Healthy Lung Month: 3 Incurable Lung Diseases to Be Aware Of

Posted On Tuesday, 02 October 2018
Healthy Lung Month: 3 Incurable Lung Diseases to Be Aware Of

Lung health and function are not easily ignored. Each day, the average human takes somewhere between 16,000 and 30,000 breaths. So many of us breathe effortlessly on a daily basis, but for others, it is a constant battle to make it through their day.

October is the time to celebrate happy lungs and to understand issues for serious lung problems.

1) Emphysema

Emphysema is a progressive, long-term disease of the lungs with no known cure. Lungs are made up of tiny air sacs that look similar to a sponge. Lung tissue is often compared to a sponge, with a healthy pair of lungs looking like a new sponge and emphysematous lungs resembling an old, clogged sponge that needs to be replaced. Emphysema creates large holes in the tissue of a patient’s lungs, which prevents normal breathing. The large holes in the tissue will cause air to become trapped in the lungs and stop the small blood vessels from giving the lungs proper blood flow. A lack of blood flow combined with holes in the lining of the lungs essentially impair the person from inhaling and exhaling normally.

Smoking is the leading cause of emphysema. Smoking negatively affects the body in two ways. Long term smoking attacks lung tissue creating pockets and holes in the air sacs. Smoking also causes inflammation and infections in the airways which create obstacles in the body making breathing more difficult to do. Shortness of breath is the most common symptom and sign to the diagnoses of emphysema. For many patients, it is common to experience “pursed-lip breathing,” where the patient will struggle to fully exhale in an attempt to remove all the trapped air in their chest.

Those who have prolonged exposure to daily smokers have a high risk for this disease due to second-hand contact. Men are more likely than women to be diagnosed with emphysema. However, the reasons for this remain unknown, and some studies suspect hormone levels are a contributing factor. Lastly, as the body ages, it’s natural for organs in the body to weaken. People are more likely to be diagnosed with the disease of old age.

2) Mesothelioma

Another disease that directly harms the body’s lungs, although not commonly until later stages in life is mesothelioma cancer. This particular cancer is stereotypically diagnosed in older patients -- not due to organ deterioration, but because of the decades-long latency period from asbestos exposure. Mesothelioma has no cure and can take anywhere from 20-50 years for the body to show symptoms. If disturbed, asbestos can become airborne and can attack the lining of the lungs and chest wall after being inhaled or ingested.

Unlike other diseases which can be prevented by incorporating more exercise into a weekly routine or not smoking cigarettes, the typical mesothelioma patient is usually unaware of when or how they were exposed to asbestos before they receive a diagnosis. The prognosis for this specific cancer is very poor, which is why early detection is key to a longer life. Asking questions and looking into simple things such as past job sites of family members, and looking into the age of a home’s insulation to see if it contains asbestos are all preventative measures for contracting this disease.

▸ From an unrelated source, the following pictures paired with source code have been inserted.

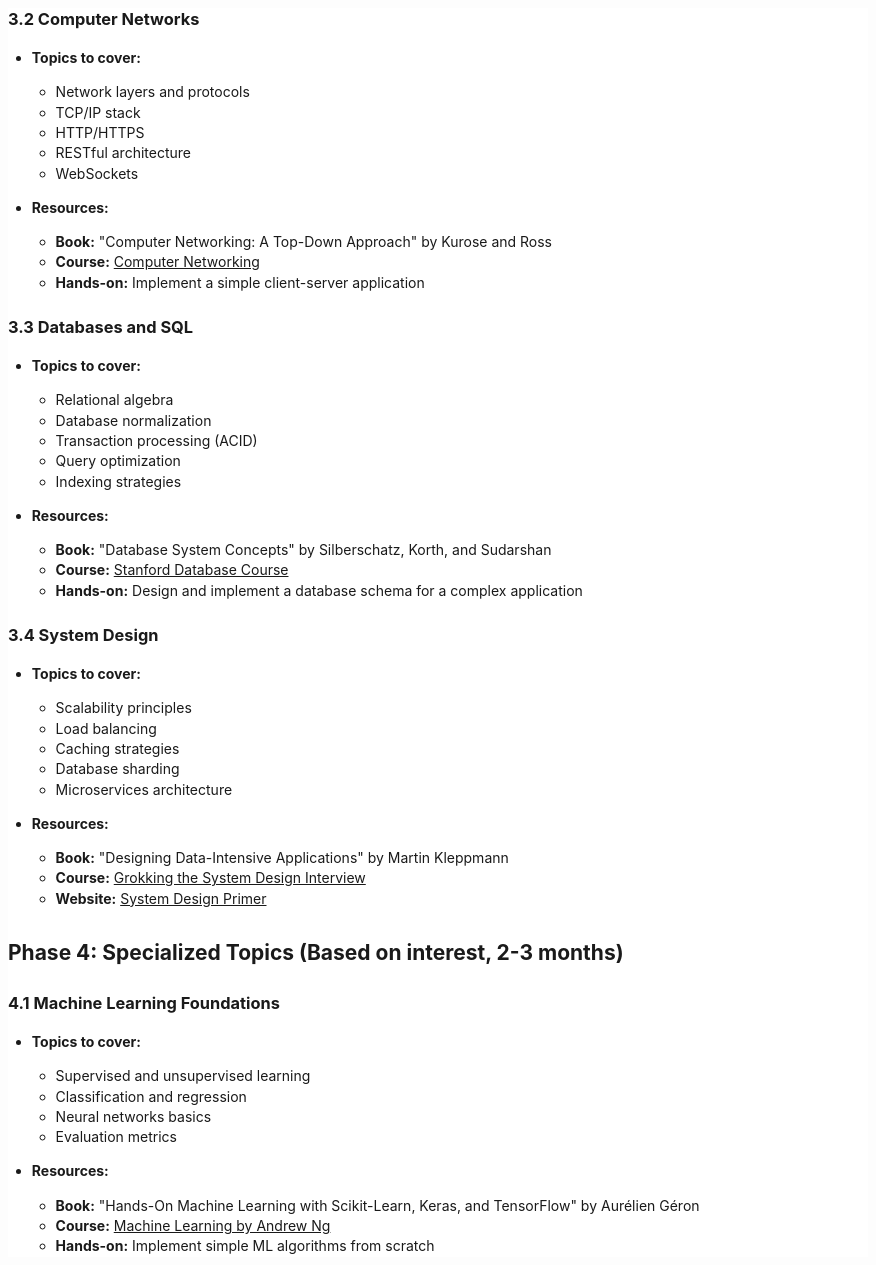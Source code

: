 ### 3.2 Computer Networks
- **Topics to cover:**
  - Network layers and protocols
  - TCP/IP stack
  - HTTP/HTTPS
  - RESTful architecture
  - WebSockets
  
- **Resources:**
  - **Book:** "Computer Networking: A Top-Down Approach" by Kurose and Ross
  - **Course:** [Computer Networking](https://www.coursera.org/learn/computer-networking)
  - **Hands-on:** Implement a simple client-server application

### 3.3 Databases and SQL
- **Topics to cover:**
  - Relational algebra
  - Database normalization
  - Transaction processing (ACID)
  - Query optimization
  - Indexing strategies
  
- **Resources:**
  - **Book:** "Database System Concepts" by Silberschatz, Korth, and Sudarshan
  - **Course:** [Stanford Database Course](https://www.edx.org/course/databases-5-sql)
  - **Hands-on:** Design and implement a database schema for a complex application

### 3.4 System Design
- **Topics to cover:**
  - Scalability principles
  - Load balancing
  - Caching strategies
  - Database sharding
  - Microservices architecture
  
- **Resources:**
  - **Book:** "Designing Data-Intensive Applications" by Martin Kleppmann
  - **Course:** [Grokking the System Design Interview](https://www.educative.io/courses/grokking-the-system-design-interview)
  - **Website:** [System Design Primer](https://github.com/donnemartin/system-design-primer)

## Phase 4: Specialized Topics (Based on interest, 2-3 months)

### 4.1 Machine Learning Foundations
- **Topics to cover:**
  - Supervised and unsupervised learning
  - Classification and regression
  - Neural networks basics
  - Evaluation metrics
  
- **Resources:**
  - **Book:** "Hands-On Machine Learning with Scikit-Learn, Keras, and TensorFlow" by Aurélien Géron
  - **Course:** [Machine Learning by Andrew Ng](https://www.coursera.org/learn/machine-learning)
  - **Hands-on:** Implement simple ML algorithms from scratch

Mesothelioma is commonly misdiagnosed because its symptoms are so vague and can be passed off as less harmful illnesses, such as pneumonia or even the flu. Patients can experience shortness of breath, chest pain, fever and night sweats, chronic coughing and much more.

3) Asthma

One in 12 Americans has asthma, and that number is projected to increase every year. Asthma is a lung disease that flares up in what is known as an attack when the breathing passages of the lungs become inflamed. While there is no cure for asthma, the earlier a person is diagnosed, the better treatment options there are to monitor and keep it under control.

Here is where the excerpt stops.